> [TASK DIRECTIONS]
Copy the entries below verbatim, omitting any pictures they contain.

> [SOURCE DATA]
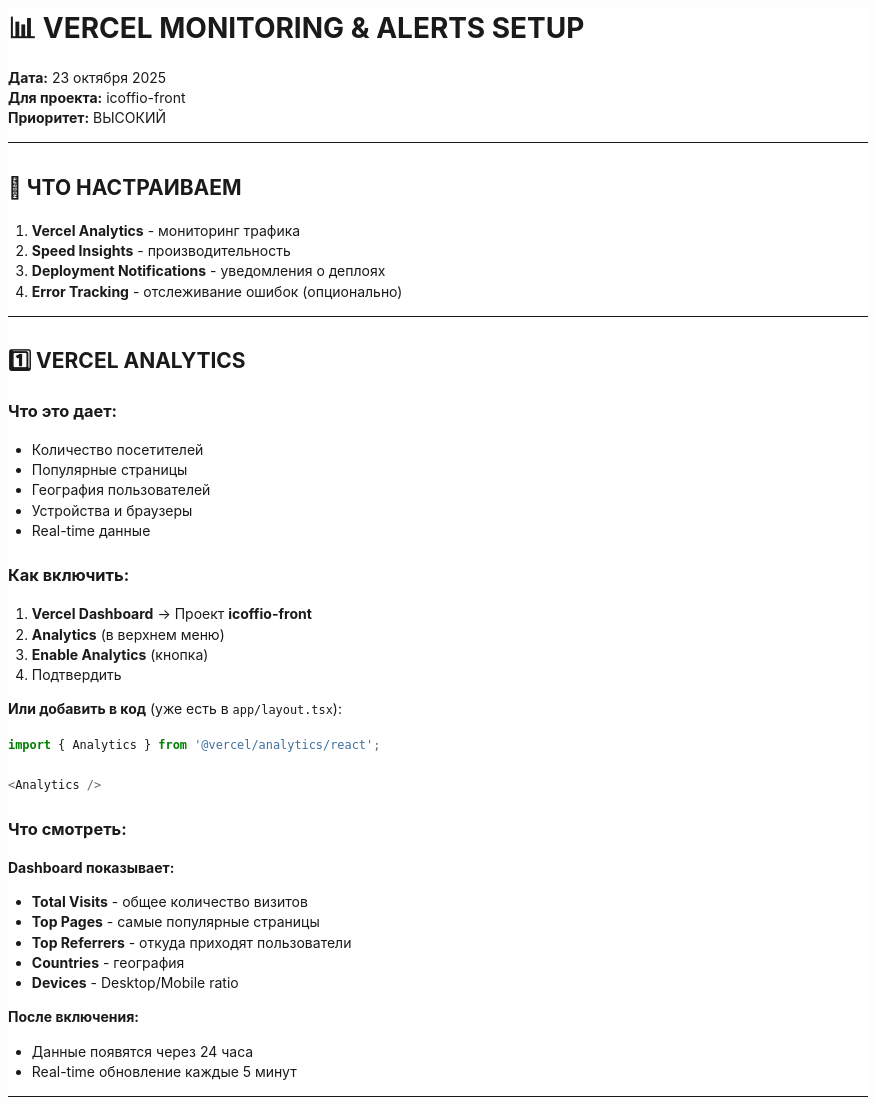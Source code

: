 # 📊 VERCEL MONITORING & ALERTS SETUP

**Дата:** 23 октября 2025  
**Для проекта:** icoffio-front  
**Приоритет:** ВЫСОКИЙ  

---

## 🎯 ЧТО НАСТРАИВАЕМ

1. **Vercel Analytics** - мониторинг трафика
2. **Speed Insights** - производительность
3. **Deployment Notifications** - уведомления о деплоях
4. **Error Tracking** - отслеживание ошибок (опционально)

---

## 1️⃣ VERCEL ANALYTICS

### Что это дает:
- Количество посетителей
- Популярные страницы
- География пользователей
- Устройства и браузеры
- Real-time данные

### Как включить:

1. **Vercel Dashboard** → Проект **icoffio-front**
2. **Analytics** (в верхнем меню)
3. **Enable Analytics** (кнопка)
4. Подтвердить

**Или добавить в код** (уже есть в `app/layout.tsx`):
```typescript
import { Analytics } from '@vercel/analytics/react';

<Analytics />
```

### Что смотреть:

**Dashboard показывает:**
- **Total Visits** - общее количество визитов
- **Top Pages** - самые популярные страницы
- **Top Referrers** - откуда приходят пользователи
- **Countries** - география
- **Devices** - Desktop/Mobile ratio

**После включения:**
- Данные появятся через 24 часа
- Real-time обновление каждые 5 минут

---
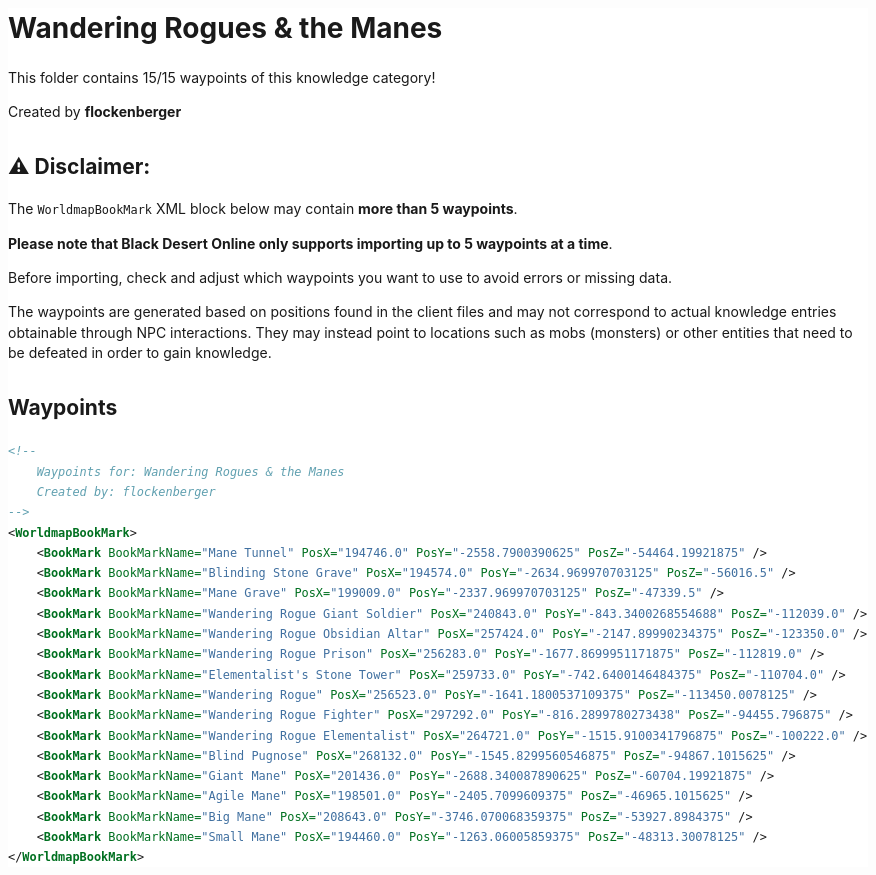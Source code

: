 # Wandering Rogues & the Manes

This folder contains 15/15 waypoints of this knowledge category!


Created by **flockenberger**

## ⚠️ Disclaimer:
The `WorldmapBookMark` XML block below may contain **more than 5 waypoints**.

**Please note that Black Desert Online only supports importing up to 5 waypoints at a time**.

Before importing, check and adjust which waypoints you want to use to avoid errors or missing data.

The waypoints are generated based on positions found in the client files and may not correspond to actual knowledge entries obtainable through NPC interactions.
They may instead point to locations such as mobs (monsters) or other entities that need to be defeated in order to gain knowledge.

## Waypoints
```xml
<!--
    Waypoints for: Wandering Rogues & the Manes
    Created by: flockenberger
-->
<WorldmapBookMark>
    <BookMark BookMarkName="Mane Tunnel" PosX="194746.0" PosY="-2558.7900390625" PosZ="-54464.19921875" />
    <BookMark BookMarkName="Blinding Stone Grave" PosX="194574.0" PosY="-2634.969970703125" PosZ="-56016.5" />
    <BookMark BookMarkName="Mane Grave" PosX="199009.0" PosY="-2337.969970703125" PosZ="-47339.5" />
    <BookMark BookMarkName="Wandering Rogue Giant Soldier" PosX="240843.0" PosY="-843.3400268554688" PosZ="-112039.0" />
    <BookMark BookMarkName="Wandering Rogue Obsidian Altar" PosX="257424.0" PosY="-2147.89990234375" PosZ="-123350.0" />
    <BookMark BookMarkName="Wandering Rogue Prison" PosX="256283.0" PosY="-1677.8699951171875" PosZ="-112819.0" />
    <BookMark BookMarkName="Elementalist's Stone Tower" PosX="259733.0" PosY="-742.6400146484375" PosZ="-110704.0" />
    <BookMark BookMarkName="Wandering Rogue" PosX="256523.0" PosY="-1641.1800537109375" PosZ="-113450.0078125" />
    <BookMark BookMarkName="Wandering Rogue Fighter" PosX="297292.0" PosY="-816.2899780273438" PosZ="-94455.796875" />
    <BookMark BookMarkName="Wandering Rogue Elementalist" PosX="264721.0" PosY="-1515.9100341796875" PosZ="-100222.0" />
    <BookMark BookMarkName="Blind Pugnose" PosX="268132.0" PosY="-1545.8299560546875" PosZ="-94867.1015625" />
    <BookMark BookMarkName="Giant Mane" PosX="201436.0" PosY="-2688.340087890625" PosZ="-60704.19921875" />
    <BookMark BookMarkName="Agile Mane" PosX="198501.0" PosY="-2405.7099609375" PosZ="-46965.1015625" />
    <BookMark BookMarkName="Big Mane" PosX="208643.0" PosY="-3746.070068359375" PosZ="-53927.8984375" />
    <BookMark BookMarkName="Small Mane" PosX="194460.0" PosY="-1263.06005859375" PosZ="-48313.30078125" />
</WorldmapBookMark>
```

> [SOLUTION TO THIS TASK]
Source code

: # 📊 VERCEL MONITORING & ALERTS SETUP

**Дата:** 23 октября 2025  
**Для проекта:** icoffio-front  
**Приоритет:** ВЫСОКИЙ  

---

## 🎯 ЧТО НАСТРАИВАЕМ

1. **Vercel Analytics** - мониторинг трафика
2. **Speed Insights** - производительность
3. **Deployment Notifications** - уведомления о деплоях
4. **Error Tracking** - отслеживание ошибок (опционально)

---

## 1️⃣ VERCEL ANALYTICS

### Что это дает:
- Количество посетителей
- Популярные страницы
- География пользователей
- Устройства и браузеры
- Real-time данные

### Как включить:

1. **Vercel Dashboard** → Проект **icoffio-front**
2. **Analytics** (в верхнем меню)
3. **Enable Analytics** (кнопка)
4. Подтвердить

**Или добавить в код** (уже есть в `app/layout.tsx`):
```typescript
import { Analytics } from '@vercel/analytics/react';

<Analytics />
```

### Что смотреть:

**Dashboard показывает:**
- **Total Visits** - общее количество визитов
- **Top Pages** - самые популярные страницы
- **Top Referrers** - откуда приходят пользователи
- **Countries** - география
- **Devices** - Desktop/Mobile ratio

**После включения:**
- Данные появятся через 24 часа
- Real-time обновление каждые 5 минут

---
Source code

: # Wandering Rogues & the Manes

This folder contains 15/15 waypoints of this knowledge category!


Created by **flockenberger**

## ⚠️ Disclaimer:
The `WorldmapBookMark` XML block below may contain **more than 5 waypoints**.

**Please note that Black Desert Online only supports importing up to 5 waypoints at a time**.

Before importing, check and adjust which waypoints you want to use to avoid errors or missing data.

The waypoints are generated based on positions found in the client files and may not correspond to actual knowledge entries obtainable through NPC interactions.
They may instead point to locations such as mobs (monsters) or other entities that need to be defeated in order to gain knowledge.

## Waypoints
```xml
<!--
    Waypoints for: Wandering Rogues & the Manes
    Created by: flockenberger
-->
<WorldmapBookMark>
    <BookMark BookMarkName="Mane Tunnel" PosX="194746.0" PosY="-2558.7900390625" PosZ="-54464.19921875" />
    <BookMark BookMarkName="Blinding Stone Grave" PosX="194574.0" PosY="-2634.969970703125" PosZ="-56016.5" />
    <BookMark BookMarkName="Mane Grave" PosX="199009.0" PosY="-2337.969970703125" PosZ="-47339.5" />
    <BookMark BookMarkName="Wandering Rogue Giant Soldier" PosX="240843.0" PosY="-843.3400268554688" PosZ="-112039.0" />
    <BookMark BookMarkName="Wandering Rogue Obsidian Altar" PosX="257424.0" PosY="-2147.89990234375" PosZ="-123350.0" />
    <BookMark BookMarkName="Wandering Rogue Prison" PosX="256283.0" PosY="-1677.8699951171875" PosZ="-112819.0" />
    <BookMark BookMarkName="Elementalist's Stone Tower" PosX="259733.0" PosY="-742.6400146484375" PosZ="-110704.0" />
    <BookMark BookMarkName="Wandering Rogue" PosX="256523.0" PosY="-1641.1800537109375" PosZ="-113450.0078125" />
    <BookMark BookMarkName="Wandering Rogue Fighter" PosX="297292.0" PosY="-816.2899780273438" PosZ="-94455.796875" />
    <BookMark BookMarkName="Wandering Rogue Elementalist" PosX="264721.0" PosY="-1515.9100341796875" PosZ="-100222.0" />
    <BookMark BookMarkName="Blind Pugnose" PosX="268132.0" PosY="-1545.8299560546875" PosZ="-94867.1015625" />
    <BookMark BookMarkName="Giant Mane" PosX="201436.0" PosY="-2688.340087890625" PosZ="-60704.19921875" />
    <BookMark BookMarkName="Agile Mane" PosX="198501.0" PosY="-2405.7099609375" PosZ="-46965.1015625" />
    <BookMark BookMarkName="Big Mane" PosX="208643.0" PosY="-3746.070068359375" PosZ="-53927.8984375" />
    <BookMark BookMarkName="Small Mane" PosX="194460.0" PosY="-1263.06005859375" PosZ="-48313.30078125" />
</WorldmapBookMark>
```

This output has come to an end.